THE WORLD NEEDS FREE ZERO TARIFF TRADE NOT MORE TARIFFS

$10 trillion has been wiped off global stock markets since the 2nd of April 2025

an american We get the idea that Trump is shaking the tree somewhat, but most voters thought he was going to go after the Chinese communists — not the rest of the fucking world, including so-called allies with this tariff shit.

Prices in America for everyday goods will soon go ballistic. So prices for everything from electronics to furniture to vehicle parts will skyrocket through the anus. Inflation is going to spike, especially in consumer staples and tech.

Retail stores will be reamed, with Walmart, Amazon, Target clobbered. Supply chains are going to be scrambling to reroute sourcing—this is expensive, slow, chaotic.

Manufacturing in the short term will be fucked right up the shitter as most U.S. manufacturers rely on parts from abroad.

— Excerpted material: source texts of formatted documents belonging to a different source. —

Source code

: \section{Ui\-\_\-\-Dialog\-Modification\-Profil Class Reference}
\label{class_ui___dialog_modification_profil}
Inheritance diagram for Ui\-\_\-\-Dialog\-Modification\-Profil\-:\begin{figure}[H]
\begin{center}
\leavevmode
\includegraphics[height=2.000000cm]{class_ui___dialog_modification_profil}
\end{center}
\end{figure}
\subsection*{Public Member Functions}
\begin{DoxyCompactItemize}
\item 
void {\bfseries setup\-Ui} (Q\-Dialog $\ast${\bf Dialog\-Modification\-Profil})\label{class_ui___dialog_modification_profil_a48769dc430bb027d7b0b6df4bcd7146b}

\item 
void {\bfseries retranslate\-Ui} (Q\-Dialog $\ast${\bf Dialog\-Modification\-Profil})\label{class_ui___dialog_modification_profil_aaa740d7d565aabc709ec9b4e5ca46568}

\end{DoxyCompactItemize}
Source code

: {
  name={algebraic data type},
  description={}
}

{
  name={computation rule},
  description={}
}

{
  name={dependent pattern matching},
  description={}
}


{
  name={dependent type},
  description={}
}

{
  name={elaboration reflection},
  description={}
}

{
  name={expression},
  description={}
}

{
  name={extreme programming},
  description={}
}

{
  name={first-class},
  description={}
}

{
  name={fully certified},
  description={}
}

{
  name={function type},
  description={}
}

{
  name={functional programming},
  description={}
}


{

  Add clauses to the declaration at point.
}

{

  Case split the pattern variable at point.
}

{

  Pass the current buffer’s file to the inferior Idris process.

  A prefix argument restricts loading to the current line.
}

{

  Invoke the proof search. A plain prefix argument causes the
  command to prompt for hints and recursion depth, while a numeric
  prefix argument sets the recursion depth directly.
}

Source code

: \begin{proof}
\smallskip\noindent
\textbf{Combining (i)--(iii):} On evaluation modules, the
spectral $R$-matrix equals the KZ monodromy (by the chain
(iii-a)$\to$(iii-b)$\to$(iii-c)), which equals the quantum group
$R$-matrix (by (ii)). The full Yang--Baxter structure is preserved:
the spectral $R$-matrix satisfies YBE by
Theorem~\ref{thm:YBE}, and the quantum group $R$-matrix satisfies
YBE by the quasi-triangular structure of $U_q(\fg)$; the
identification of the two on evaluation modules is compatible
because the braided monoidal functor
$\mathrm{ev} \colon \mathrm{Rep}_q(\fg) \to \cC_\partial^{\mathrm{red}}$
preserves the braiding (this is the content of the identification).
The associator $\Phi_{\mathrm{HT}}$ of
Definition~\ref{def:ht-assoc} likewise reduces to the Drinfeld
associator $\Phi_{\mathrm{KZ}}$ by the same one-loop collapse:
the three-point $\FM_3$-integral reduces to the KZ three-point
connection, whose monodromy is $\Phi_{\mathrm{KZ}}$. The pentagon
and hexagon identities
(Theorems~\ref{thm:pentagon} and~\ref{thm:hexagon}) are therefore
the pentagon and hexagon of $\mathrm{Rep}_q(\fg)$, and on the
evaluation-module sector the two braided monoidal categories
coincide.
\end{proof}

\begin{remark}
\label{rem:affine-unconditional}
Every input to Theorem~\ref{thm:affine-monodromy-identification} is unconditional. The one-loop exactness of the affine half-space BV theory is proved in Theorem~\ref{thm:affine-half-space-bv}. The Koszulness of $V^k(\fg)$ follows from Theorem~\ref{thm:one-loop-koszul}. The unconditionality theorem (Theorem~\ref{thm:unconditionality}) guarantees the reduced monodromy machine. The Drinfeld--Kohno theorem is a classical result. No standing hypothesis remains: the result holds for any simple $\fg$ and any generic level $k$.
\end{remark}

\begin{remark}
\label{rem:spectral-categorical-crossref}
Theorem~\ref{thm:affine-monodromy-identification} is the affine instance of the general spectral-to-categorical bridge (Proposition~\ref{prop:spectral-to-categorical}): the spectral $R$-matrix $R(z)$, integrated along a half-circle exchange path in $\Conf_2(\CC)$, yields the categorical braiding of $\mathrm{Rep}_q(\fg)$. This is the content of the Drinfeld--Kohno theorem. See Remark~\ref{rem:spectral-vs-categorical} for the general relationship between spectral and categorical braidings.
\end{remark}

Only a few U.S. firms will benefit (especially those producing domestically). Increasing manufacturing in the USA will take decades. Tariffs are a tax on imports and will only exasperate the situation further.

The one thing Trump needs to watch for is that he is pushing multiple nations towards de-dollarisation. China may double down on building trade networks that avoid the dollar entirely—pushing toward BRICS plus settlements in yuan, rubles, rupees, or digital currencies. Although China has vast holdings in the dollar, and U.S. treasuries, it will probably start dumping that shit asap. It will mildly hurt China, and the U.S. will have to start quantitive easing again.

Remember, America has a $36 trillion debt. This is not the fault of anyone else apart from America, who with decades of greed, waste and profligate spending brought this shit upon themselves. America makes up less than 5% of the global population yet uses up over 25% of the world’s resources.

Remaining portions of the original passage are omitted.